Questão ainda mais complexa pode surgir quanto à possibilidade de realização de festas e recepções no ambiente condominial e uso da piscina. Aqui a ponderação entre os direitos fundamentais de propriedade e à saúde da coletividade são relevantes.

É sabido que a aglomeração em festas ou reuniões com grande concentração de pessoas durante o período de quarentena põe em risco a saúde da coletividade de modo mais explícito, considerando que os números demonstram que a aglomeração de pessoas foi fator facilitador da propagação do vírus até agora. Nessa ponderação, é possível a proibição de festas nas áreas comuns e na própria unidade autônoma, considerando que a festa aumenta o fluxo de pessoas no ambiente condominial.

O uso da piscina é também um aspecto que pode levar a decisões polêmicas por parte do condomínio. Abstraindo-se aqui do aspecto científico de ser ou não possível a transmissão do vírus pelo simples uso da piscina, ainda que isoladamente, pensamos que a solução pode ser a mesma sugerida para outros equipamentos de uso comum, salvo a hipótese de comprovação de que dito uso, ainda que não simultâneo, facilita a transmissão do COVID 19. Vale dizer, é possível o uso individual, com hora marcada e reservada, afastando de riscos de contaminação os demais condôminos.
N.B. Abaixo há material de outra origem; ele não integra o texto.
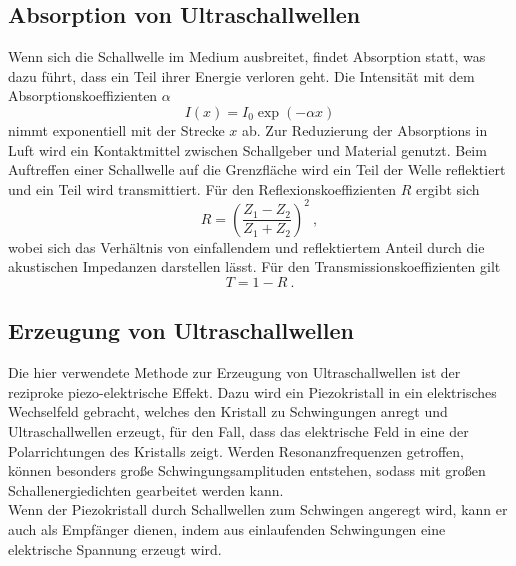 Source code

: \subsection{Absorption von Ultraschallwellen}

    Wenn sich die Schallwelle im Medium ausbreitet,
    findet Absorption statt,
    was dazu führt,
    dass ein Teil ihrer Energie verloren geht.
    Die Intensität mit dem Absorptionskoeffizienten $\alpha$
    \begin{equation}
        \label{eqn:absorptionskurve}
        I(x) = I_0 \exp{(-\alpha x)}
    \end{equation}
    nimmt exponentiell mit der Strecke $x$ ab.
    Zur Reduzierung der Absorptions in Luft wird ein Kontaktmittel zwischen Schallgeber und Material genutzt.
    Beim Auftreffen einer Schallwelle auf die Grenzfläche wird ein Teil der Welle reflektiert und ein Teil wird transmittiert.
    Für den Reflexionskoeffizienten $R$ ergibt sich
    \begin{equation}
        R = \left(\frac{Z_1 - Z_2}{Z_1 + Z_2}\right)^2 \ ,
        \label{eqn:reflexion}
    \end{equation}
    wobei sich das Verhältnis von einfallendem und reflektiertem Anteil durch die akustischen Impedanzen darstellen lässt.
    Für den Transmissionskoeffizienten gilt
    \begin{equation}
        T = 1 - R \ .
        \label{eqn:transmission}
    \end{equation}


\subsection{Erzeugung von Ultraschallwellen}

    Die hier verwendete Methode zur Erzeugung von Ultraschallwellen ist der reziproke piezo-elektrische Effekt.
    Dazu wird ein Piezokristall in ein elektrisches Wechselfeld gebracht,
    welches den Kristall zu Schwingungen anregt und Ultraschallwellen erzeugt,
    für den Fall,
    dass das elektrische Feld in eine der Polarrichtungen des Kristalls zeigt.
    Werden Resonanzfrequenzen getroffen,
    können besonders große Schwingungsamplituden entstehen,
    sodass mit großen Schallenergiedichten gearbeitet werden kann.\\
    Wenn der Piezokristall durch Schallwellen zum Schwingen angeregt wird,
    kann er auch als Empfänger dienen,
    indem aus einlaufenden Schwingungen eine elektrische Spannung erzeugt wird.


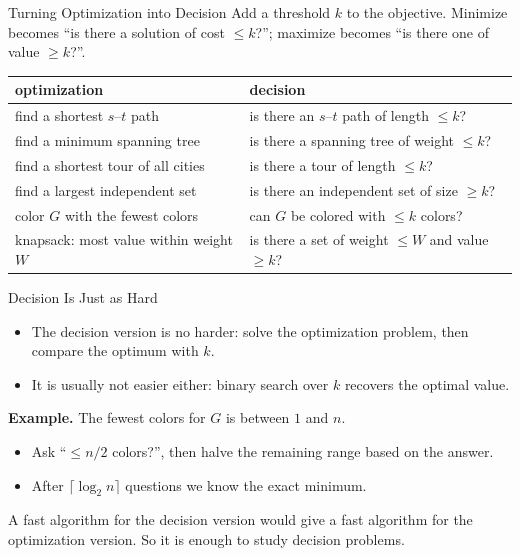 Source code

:\documentclass[10pt,aspectratio=169]{beamer}
\begin{document}
\begin{frame}{Turning Optimization into Decision}
  Add a threshold $k$ to the objective. \alert{Minimize} becomes ``is there a
  solution of cost $\le k$?''; \alert{maximize} becomes ``is there one of
  value $\ge k$?''.

  \medskip
  \begin{center}
  \small
  \begin{tabular}{ll}
    \toprule
    optimization & decision \\
    \midrule
    find a shortest $s$--$t$ path & is there an $s$--$t$ path of length
      $\le k$? \\
    find a minimum spanning tree & is there a spanning tree of weight
      $\le k$? \\
    find a shortest tour of all cities & is there a tour of length
      $\le k$? \\
    find a largest independent set & is there an independent set of size
      $\ge k$? \\
    color $G$ with the fewest colors & can $G$ be colored with $\le k$
      colors? \\
    knapsack: most value within weight $W$ & is there a set of weight
      $\le W$ and value $\ge k$? \\
    \bottomrule
  \end{tabular}
  \end{center}
\end{frame}

\begin{frame}{Decision Is Just as Hard}
  \begin{itemize}
    \item The decision version is \alert{no harder}: solve the optimization
          problem, then compare the optimum with $k$.
    \item It is usually \alert{not easier} either: binary search over $k$
          recovers the optimal value.
  \end{itemize}

  \pause
  \bigskip
  \textbf{Example.} The fewest colors for $G$ is between $1$ and $n$.
  \begin{itemize}
    \item Ask ``$\le n/2$ colors?'', then halve the remaining range based on
          the answer.
    \item After $\lceil \log_2 n \rceil$ questions we know the exact minimum.
  \end{itemize}

  \medskip
  A fast algorithm for the decision version would give a fast algorithm for
  the optimization version. So it is enough to study \alert{decision}
  problems.
\end{frame}
\end{document}

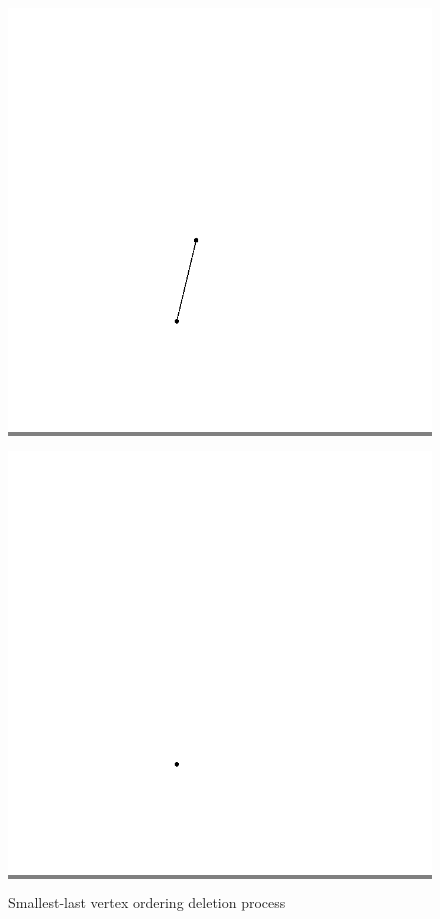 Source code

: \documentclass{article}
\begin{document}
\begin{figure}
\begin{minipage}{0.2\textwidth}
            \end{minipage}
            \hspace{\fill}
            \begin{minipage}{0.2\textwidth}
            \colorbox{gray}{\includegraphics[width=\linewidth]{./images/slvo-18.png}}
            \end{minipage}
            \hspace{\fill}
            \begin{minipage}{0.2\textwidth}
            \colorbox{gray}{\includegraphics[width=\linewidth]{./images/slvo-19.png}}
            \end{minipage}

            \caption{Smallest-last vertex ordering deletion process}
            \label{slvodel}
        \end{figure}
\end{document}
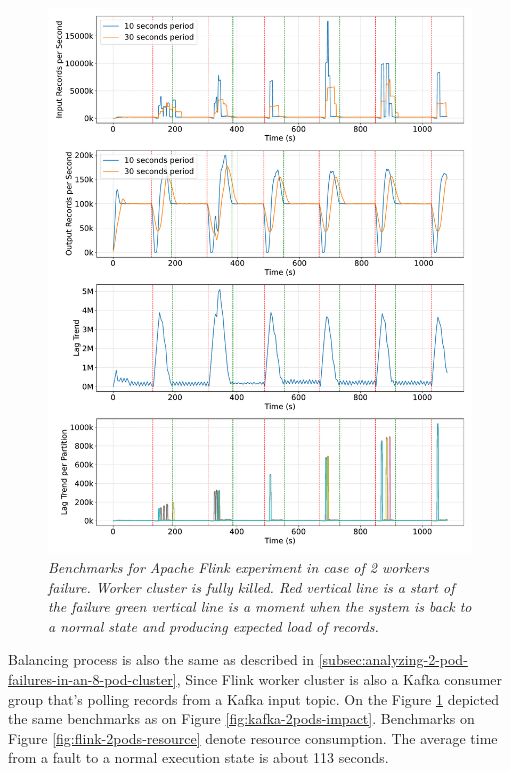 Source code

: \begin{figure}[H]
    \centering
    \includegraphics[width=1\textwidth]{figures/flink-2pods/flink_2_pods_plot_impact}
    \caption{\textit{Benchmarks for Apache Flink experiment in case of 2 workers failure. Worker
cluster is fully killed. Red vertical line is a start of the failure green vertical line is a
moment when the system is back to a normal state and producing expected load of records.}}
    \label{fig:flink-2pods-impact}
\end{figure}

Balancing process is also the same as described in \ref{subsec:analyzing-2-pod-failures-in-an-8-pod-cluster},
Since Flink worker cluster is also a Kafka consumer group that's polling records from a Kafka input topic.
On the Figure \ref{fig:flink-2pods-impact} depicted the same benchmarks as on Figure \ref{fig:kafka-2pods-impact}.
Benchmarks on Figure \ref{fig:flink-2pods-resource} denote resource consumption.
The average time from a fault to a normal execution state is about 113 seconds.

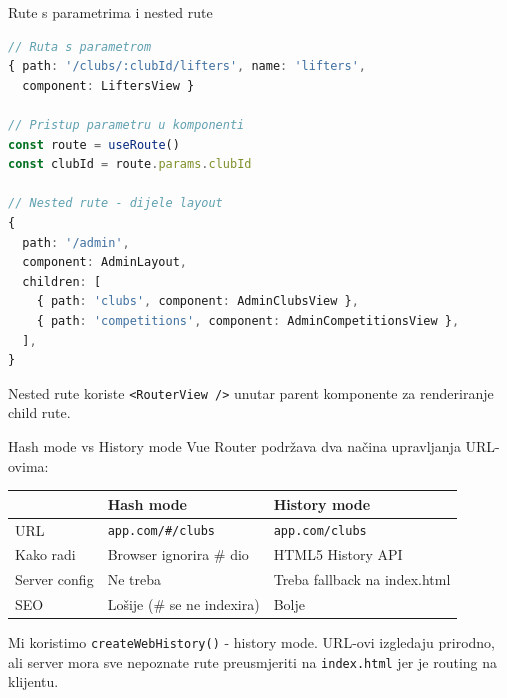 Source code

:\begin{frame}[fragile,shrink=5]{Rute s parametrima i nested rute}
\begin{lstlisting}[language=typescript]
// Ruta s parametrom
{ path: '/clubs/:clubId/lifters', name: 'lifters',
  component: LiftersView }

// Pristup parametru u komponenti
const route = useRoute()
const clubId = route.params.clubId

// Nested rute - dijele layout
{
  path: '/admin',
  component: AdminLayout,
  children: [
    { path: 'clubs', component: AdminClubsView },
    { path: 'competitions', component: AdminCompetitionsView },
  ],
}
\end{lstlisting}

\vspace{0.4em}
Nested rute koriste \texttt{<RouterView />} unutar parent komponente za renderiranje child rute.
\end{frame}

\begin{frame}{Hash mode vs History mode}
Vue Router podržava dva načina upravljanja URL-ovima:

\vspace{0.4em}
\begin{tabular}{@{}lp{5cm}p{5cm}@{}}
  \toprule
  & \textbf{Hash mode} & \textbf{History mode} \\
  \midrule
  URL & \texttt{app.com/\#/clubs} & \texttt{app.com/clubs} \\
  Kako radi & Browser ignorira \# dio & HTML5 History API \\
  Server config & Ne treba & Treba fallback na index.html \\
  SEO & Lošije (\# se ne indexira) & Bolje \\
  \bottomrule
\end{tabular}

\vspace{0.6em}
Mi koristimo \texttt{createWebHistory()} - history mode. URL-ovi izgledaju prirodno, ali server mora sve nepoznate rute preusmjeriti na \texttt{index.html} jer je routing na klijentu.
\end{frame}

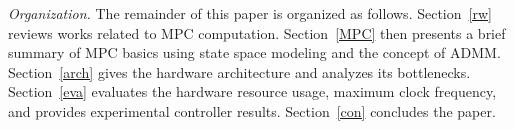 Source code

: %    

\textit{Organization.}
The remainder of this paper is organized as follows. Section~\ref{rw} reviews works related 
to MPC computation. Section~\ref{MPC} then presents a brief summary of MPC basics using state space modeling and the concept of ADMM. Section~\ref{arch} gives the hardware architecture and analyzes its bottlenecks. Section~\ref{eva} evaluates the hardware resource usage, maximum clock frequency, and provides experimental controller results. Section~\ref{con} concludes the paper. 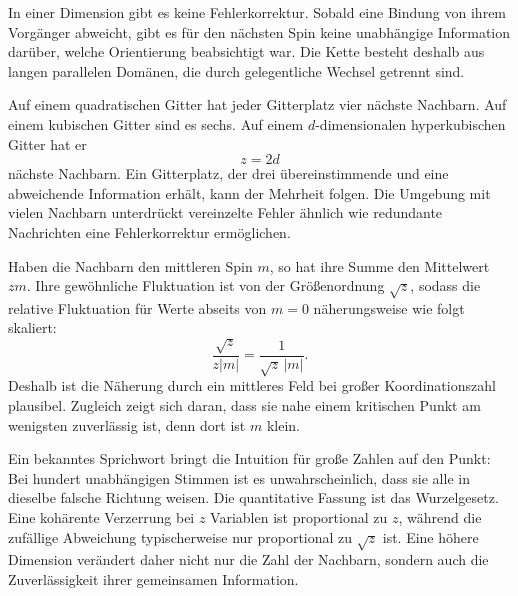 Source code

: In einer Dimension gibt es keine Fehlerkorrektur. Sobald eine Bindung von ihrem Vorgänger abweicht, gibt es für den nächsten Spin keine unabhängige Information darüber, welche Orientierung beabsichtigt war. Die Kette besteht deshalb aus langen parallelen Domänen, die durch gelegentliche Wechsel getrennt sind.

Auf einem quadratischen Gitter hat jeder Gitterplatz vier nächste Nachbarn. Auf einem kubischen Gitter sind es sechs. Auf einem \(d\)-dimensionalen hyperkubischen Gitter hat er
\begin{equation}
z=2d
\end{equation}
nächste Nachbarn. Ein Gitterplatz, der drei übereinstimmende und eine abweichende Information erhält, kann der Mehrheit folgen. Die Umgebung mit vielen Nachbarn unterdrückt vereinzelte Fehler ähnlich wie redundante Nachrichten eine Fehlerkorrektur ermöglichen.

Haben die Nachbarn den mittleren Spin \(m\), so hat ihre Summe den Mittelwert \(zm\). Ihre gewöhnliche Fluktuation ist von der Größenordnung \(\sqrt{z}\), sodass die relative Fluktuation für Werte abseits von \(m=0\) näherungsweise wie folgt skaliert:
\begin{equation}
\frac{\sqrt{z}}{z|m|}
=\frac{1}{\sqrt{z}\,|m|}.
\end{equation}
Deshalb ist die Näherung durch ein mittleres Feld bei großer Koordinationszahl plausibel. Zugleich zeigt sich daran, dass sie nahe einem kritischen Punkt am wenigsten zuverlässig ist, denn dort ist \(m\) klein.

Ein bekanntes Sprichwort bringt die Intuition für große Zahlen auf den Punkt: Bei hundert unabhängigen Stimmen ist es unwahrscheinlich, dass sie alle in dieselbe falsche Richtung weisen. Die quantitative Fassung ist das Wurzelgesetz. Eine kohärente Verzerrung bei \(z\) Variablen ist proportional zu \(z\), während die zufällige Abweichung typischerweise nur proportional zu \(\sqrt{z}\) ist. Eine höhere Dimension verändert daher nicht nur die Zahl der Nachbarn, sondern auch die Zuverlässigkeit ihrer gemeinsamen Information.

\begin{classroomqa}
\end{classroomqa}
Por outro lado, o uso simultâneo da piscina, por parte de vários condôminos ou convidados, inclusive para realização de festas, nas circunstâncias pelas quais passamos em razão do COVID 19, pode ser proibido, pelas mesmas razões referidas para a utilização do salão de festas.

Para qualquer desses atos de proibição ou limitação, a assembleia deve ser convocada para deliberar sobre o assunto, criando as limitações específicas ao direito de propriedade condominial, em face da prevenção de contaminação do COVID 19.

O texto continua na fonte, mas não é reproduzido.